Ironically, it seems that the hackers used an exploit first highlighted in a smart contract audit by a third party smart contract audit platform, which just goes to show the importance of paying close attention to the concerns of the experts in de-fi security.
Aside from the most effective step of getting a third party smart contract audit on your project, developers looking to defend against reentrancy attacks need to keep a close eye on the structure of their code, particularly around any smart contract that contains callback functions. If a smart contract audit were to highlight a project as being vulnerable to a reentrancy attack, it is likely that they will either recommend restructuring the code so that the balances are updated before the funds are sent, or using a different function to transfer the funds.

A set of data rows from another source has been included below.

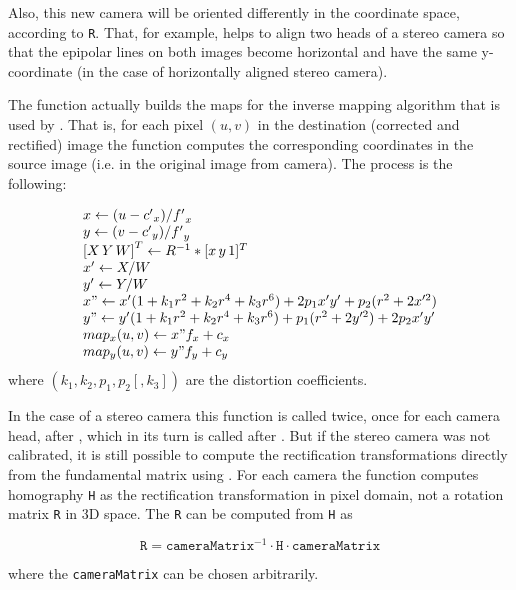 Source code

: Also, this new camera will be oriented differently in the coordinate space, according to \texttt{R}. That, for example, helps to align two heads of a stereo camera so that the epipolar lines on both images become horizontal and have the same y- coordinate (in the case of horizontally aligned stereo camera).

The function actually builds the maps for the inverse mapping algorithm that is used by . That is, for each pixel $(u, v)$ in the destination (corrected and rectified) image the function computes the corresponding coordinates in the source image (i.e. in the original image from camera). The process is the following:

\[
\begin{array}{l}
x \leftarrow (u - {c'}_x)/{f'}_x \\
y \leftarrow (v - {c'}_y)/{f'}_y \\
{[X\,Y\,W]}^T \leftarrow R^{-1}*[x\,y\,1]^T \\
x' \leftarrow X/W \\
y' \leftarrow Y/W \\
x" \leftarrow x' (1 + k_1 r^2 + k_2 r^4 + k_3 r^6) + 2p_1 x' y' + p_2(r^2 + 2 x'^2) \\
y" \leftarrow y' (1 + k_1 r^2 + k_2 r^4 + k_3 r^6) + p_1 (r^2 + 2 y'^2) + 2 p_2 x' y' \\
map_x(u,v) \leftarrow x" f_x + c_x \\
map_y(u,v) \leftarrow y" f_y + c_y
\end{array}
\]
where $(k_1, k_2, p_1, p_2[, k_3])$ are the distortion coefficients.

In the case of a stereo camera this function is called twice, once for each camera head, after , which in its turn is called after . But if the stereo camera was not calibrated, it is still possible to compute the rectification transformations directly from the fundamental matrix using . For each camera the function computes homography \texttt{H} as the rectification transformation in pixel domain, not a rotation matrix \texttt{R} in 3D space. The \texttt{R} can be computed from \texttt{H} as

\[ \texttt{R} = \texttt{cameraMatrix}^{-1} \cdot \texttt{H} \cdot \texttt{cameraMatrix} \]

where the \texttt{cameraMatrix} can be chosen arbitrarily.

\ifCpp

As is often the case with blockchain technology, the problems surrounding reentrancy in smart contracts do not originate in blockchain, but rather provide a novel and complex example of them.
Reentrancy is a term that has been present in computing for many years, and simply refers to the process whereby a process can be interrupted mid way through execution, have a different occurrence of the same function begin, then have both processes finish to completion. We use reentrant functions in computing safely everyday. One good example is being able to begin an email draft in a server, exiting it to send another email, then being able to return to the draft to finish and send it.
So that’s a benign case of reentrancy that is simple, useful and not a threat. The problems begin to arise (and smart contract audits need to be brought in) when we shift this example away from a person sending an email, to a smart contract sending money. It’s a classic example of how cryptocurrencies and blockchain technology have upped the stakes of computing, providing some of its most sophisticated applications, whilst also making its pitfalls far more painful. The continued development of blockchain technology and de-fi security is unimaginable without encountering new vulnerabilities, failures, and even hacks. Whilst these pain points are a natural and essential part of any innovation, they also should impel developers and serious blockchain projects to put their code to the test with a smart contract audit before launching. That way, any potential vulnerabilities can serve as useful teachers, rather than catastrophic failures.